General Motors plans to phase internal combustion engines out of its Cadillac lineup by the end of the decade.
Although the luxury brand doesn’t have a single plug-in model at the moment, that’s set to change with the introduction of the battery-electric Lyriq in 2022. As part of a stepped-up $27 billion EV plan announced Thursday, the Lyriq launch will be happening nine months earlier than originally planned. GM says that it now plans to launch the Cadillac Lyriq in the first quarter of 2022.
The company hasn't yet said how that affects the model's rollout for China, which had been on track for a few months prior to its U.S. arrival.

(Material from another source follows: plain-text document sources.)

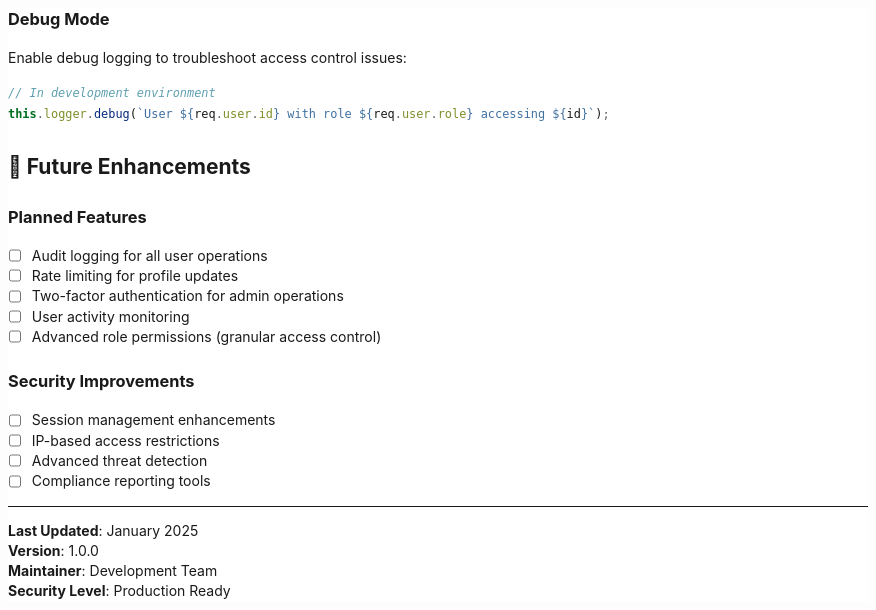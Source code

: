 ### Debug Mode

Enable debug logging to troubleshoot access control issues:

```typescript
// In development environment
this.logger.debug(`User ${req.user.id} with role ${req.user.role} accessing ${id}`);
```

## 🔄 Future Enhancements

### Planned Features

- [ ] Audit logging for all user operations
- [ ] Rate limiting for profile updates
- [ ] Two-factor authentication for admin operations
- [ ] User activity monitoring
- [ ] Advanced role permissions (granular access control)

### Security Improvements

- [ ] Session management enhancements
- [ ] IP-based access restrictions
- [ ] Advanced threat detection
- [ ] Compliance reporting tools

---

**Last Updated**: January 2025  
**Version**: 1.0.0  
**Maintainer**: Development Team  
**Security Level**: Production Ready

According to Doug Parks, GM's executive VP for product development, the company’s extraordinarily quick development process helped also shave a few months off Lyriq development time. The process drops a lot of incremental prototyping and has cut Hummer EV development time from a standard 50 months to just 26 months.
Cadillac Lyriq concept
GM announced in October that the Lyriq will be made at its Spring Hill, Tennessee plant that originally built Saturn vehicles. Although Cadillac hasn’t yet revealed the Lyriq's starting price, Parks suggested that relative to the $80,000 starting price of the GMC Hummer EV, “the Lyriq is all of a sudden coming down in price quite a bit.”
What are we hearing from that? Although it’s not completely clear yet where the Lyriq will land, expect it to land a lot closer to the Audi Q4 E-Tron, Volvo XC40 Recharge, and Tesla Model Y than to the Jaguar I-Pace or to larger luxury flagships like the Audi E-Tron or BMW iX.